Procedere per Kragujevac


Partiamo quindi dall'aeroporto di Belgrado e imbocchiamo immediatamente l'autostrada, attraversiamo Belgrado e usciamo fuori, nel mezzo della buia notte serba, in mezzo al nulla più assoluto.
L'autostrada sfreccia sotto di noi (sfrecciare è una parola grossa: il limite è 120 e il tassista lo rispetta appieno) e a un certo punto dal nulla appare una stazione di servizio che, oltre che di carburante, fa anche il pieno di viveri volendo, e noi vogliamo: ci fermiamo e il mio collega ordina un paio di sendvik za promsuta innaffiati da una coka (scopro che si tratta di sfilatini con prosciutto e formaggio e coca cola), mangiamo e poi ripartiamo.

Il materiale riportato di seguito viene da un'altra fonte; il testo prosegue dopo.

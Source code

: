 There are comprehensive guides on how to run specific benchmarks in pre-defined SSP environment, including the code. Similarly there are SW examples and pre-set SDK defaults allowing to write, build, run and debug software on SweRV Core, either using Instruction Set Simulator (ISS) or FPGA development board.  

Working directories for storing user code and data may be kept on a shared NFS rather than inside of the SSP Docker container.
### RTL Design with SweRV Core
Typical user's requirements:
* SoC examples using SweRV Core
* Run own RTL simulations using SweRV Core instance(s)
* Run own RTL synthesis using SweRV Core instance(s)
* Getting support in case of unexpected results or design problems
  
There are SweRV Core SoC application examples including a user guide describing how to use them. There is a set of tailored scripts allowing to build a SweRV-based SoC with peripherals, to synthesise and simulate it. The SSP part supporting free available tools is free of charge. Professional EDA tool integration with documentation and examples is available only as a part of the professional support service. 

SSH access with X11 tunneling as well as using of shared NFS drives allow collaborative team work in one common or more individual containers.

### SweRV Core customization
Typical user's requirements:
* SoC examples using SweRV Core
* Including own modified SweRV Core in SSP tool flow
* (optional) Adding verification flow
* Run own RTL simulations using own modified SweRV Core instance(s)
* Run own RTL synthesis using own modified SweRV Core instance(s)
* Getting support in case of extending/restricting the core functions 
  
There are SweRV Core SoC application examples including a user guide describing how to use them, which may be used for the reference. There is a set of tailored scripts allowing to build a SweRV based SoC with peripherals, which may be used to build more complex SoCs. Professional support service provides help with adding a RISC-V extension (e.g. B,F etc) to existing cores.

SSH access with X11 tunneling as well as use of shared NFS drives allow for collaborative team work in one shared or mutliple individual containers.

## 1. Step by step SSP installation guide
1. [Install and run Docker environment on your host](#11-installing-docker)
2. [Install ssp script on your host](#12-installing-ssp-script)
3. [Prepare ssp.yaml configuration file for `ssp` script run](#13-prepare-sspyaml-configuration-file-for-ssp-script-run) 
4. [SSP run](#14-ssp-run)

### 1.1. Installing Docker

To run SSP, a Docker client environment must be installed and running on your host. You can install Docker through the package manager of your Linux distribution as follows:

Noto che i cartelli stradali sono scritti in bilingue, o meglio sono scritti in serbo (alfabeto cirillico) e croato (alfabeto latino), e mi accorgo che riconosco molti simboli dell'alfabeto cirillico (evidentemente la 'campagna di Russia' ha influito parecchio su di me), e mi accorgo anche che la nostra destinazione (Kragujevac) dista da Belgrado quasi 150 km.

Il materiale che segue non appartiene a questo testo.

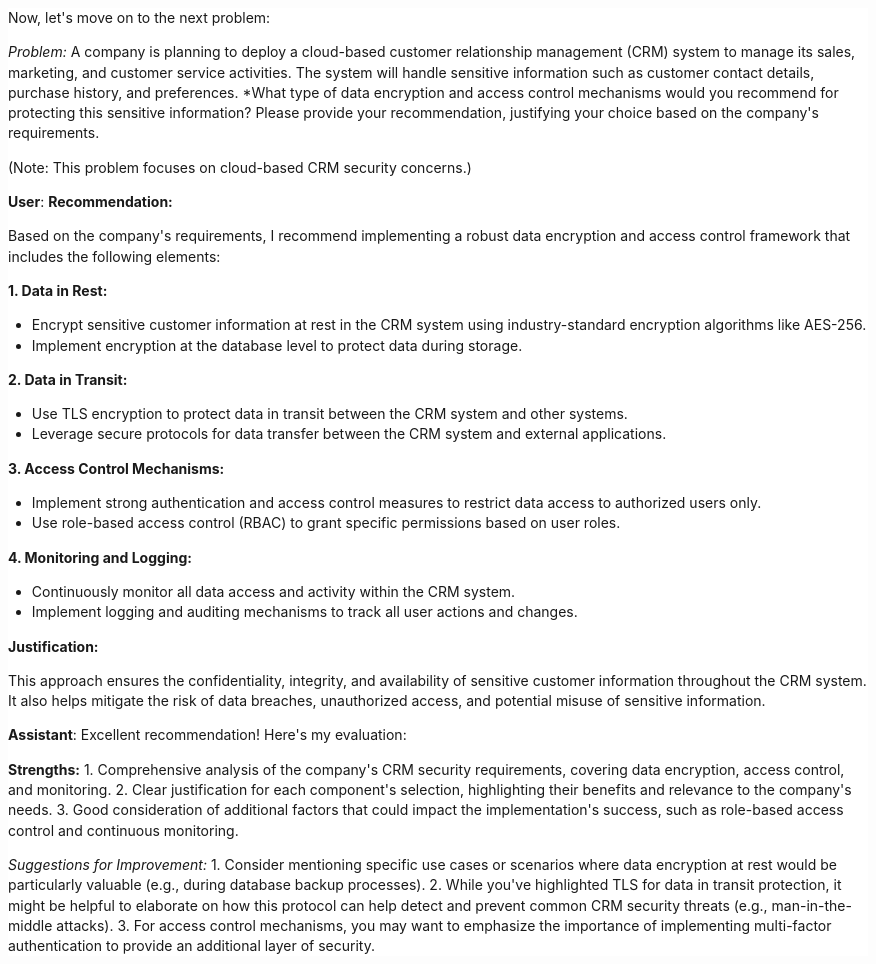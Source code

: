 Now, let's move on to the next problem:

*Problem:* A company is planning to deploy a cloud-based customer relationship management (CRM) system to manage its sales, marketing, and customer service activities. The system will handle sensitive information such as customer contact details, purchase history, and preferences.
*What type of data encryption and access control mechanisms would you recommend for protecting this sensitive information? Please provide your recommendation, justifying your choice based on the company's requirements.

(Note: This problem focuses on cloud-based CRM security concerns.)

**User**: **Recommendation:**

Based on the company's requirements, I recommend implementing a robust data encryption and access control framework that includes the following elements:

**1. Data in Rest:**

* Encrypt sensitive customer information at rest in the CRM system using industry-standard encryption algorithms like AES-256.
* Implement encryption at the database level to protect data during storage.

**2. Data in Transit:**

* Use TLS encryption to protect data in transit between the CRM system and other systems.
* Leverage secure protocols for data transfer between the CRM system and external applications.

**3. Access Control Mechanisms:**

* Implement strong authentication and access control measures to restrict data access to authorized users only.
* Use role-based access control (RBAC) to grant specific permissions based on user roles.

**4. Monitoring and Logging:**

* Continuously monitor all data access and activity within the CRM system.
* Implement logging and auditing mechanisms to track all user actions and changes.

**Justification:**

This approach ensures the confidentiality, integrity, and availability of sensitive customer information throughout the CRM system. It also helps mitigate the risk of data breaches, unauthorized access, and potential misuse of sensitive information.

**Assistant**: Excellent recommendation! Here's my evaluation:

**Strengths:** 1. Comprehensive analysis of the company's CRM security requirements, covering data encryption, access control, and monitoring. 
2. Clear justification for each component's selection, highlighting their benefits and relevance to the company's needs. 
3. Good consideration of additional factors that could impact the implementation's success, such as role-based access control and continuous monitoring.

*Suggestions for Improvement:* 1. Consider mentioning specific use cases or scenarios where data encryption at rest would be particularly valuable (e.g., during database backup processes). 
2. While you've highlighted TLS for data in transit protection, it might be helpful to elaborate on how this protocol can help detect and prevent common CRM security threats (e.g., man-in-the-middle attacks).
3. For access control mechanisms, you may want to emphasize the importance of implementing multi-factor authentication to provide an additional layer of security.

Ripartiti, il mio collega telefona a coloro che ci aspettano (Architetto e CapoCantierista) e si volta poi verso il tassista dicendogli di non andare a casa ma andare direttamente al Lovaz, poi mi spiega che è un ristorante locale dove stanno cenando tutti.
Arrivati lì, scendiamo e troviamo l'allegra combriccola al tavolo, accompagnati da diverse persone (altri colleghi serbi) e da un paio di belle ragazze, tra cui una bionda dagli occhi profondi e misteriosi.

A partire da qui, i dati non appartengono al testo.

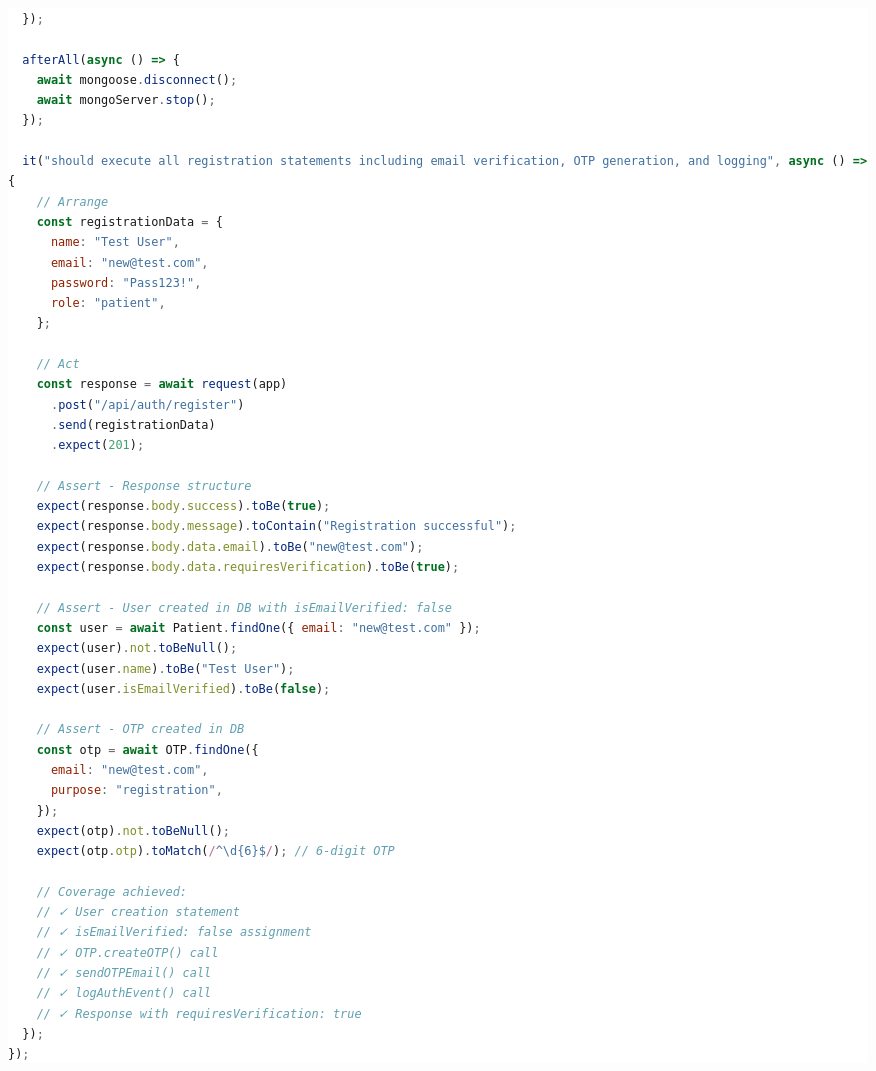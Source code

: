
 ```javascript
  });

  afterAll(async () => {
    await mongoose.disconnect();
    await mongoServer.stop();
  });

  it("should execute all registration statements including email verification, OTP generation, and logging", async () => {
    // Arrange
    const registrationData = {
      name: "Test User",
      email: "new@test.com",
      password: "Pass123!",
      role: "patient",
    };

    // Act
    const response = await request(app)
      .post("/api/auth/register")
      .send(registrationData)
      .expect(201);

    // Assert - Response structure
    expect(response.body.success).toBe(true);
    expect(response.body.message).toContain("Registration successful");
    expect(response.body.data.email).toBe("new@test.com");
    expect(response.body.data.requiresVerification).toBe(true);

    // Assert - User created in DB with isEmailVerified: false
    const user = await Patient.findOne({ email: "new@test.com" });
    expect(user).not.toBeNull();
    expect(user.name).toBe("Test User");
    expect(user.isEmailVerified).toBe(false);

    // Assert - OTP created in DB
    const otp = await OTP.findOne({
      email: "new@test.com",
      purpose: "registration",
    });
    expect(otp).not.toBeNull();
    expect(otp.otp).toMatch(/^\d{6}$/); // 6-digit OTP

    // Coverage achieved:
    // ✓ User creation statement
    // ✓ isEmailVerified: false assignment
    // ✓ OTP.createOTP() call
    // ✓ sendOTPEmail() call
    // ✓ logAuthEvent() call
    // ✓ Response with requiresVerification: true
  });
});
```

Mi ritrovo quindi ad assaggiare la prima cena serba, una cena basata sulla carne e non propriamente leggera, ma che recupera in gran parte il vuoto che aveva già lasciato il panino di prima.
Dopo di questo, andiamo tutti a casa e mi accorgo che è parecchio tardi, ma sembra che qua in Serbia gli orari serali non influiscano molto sulle persone.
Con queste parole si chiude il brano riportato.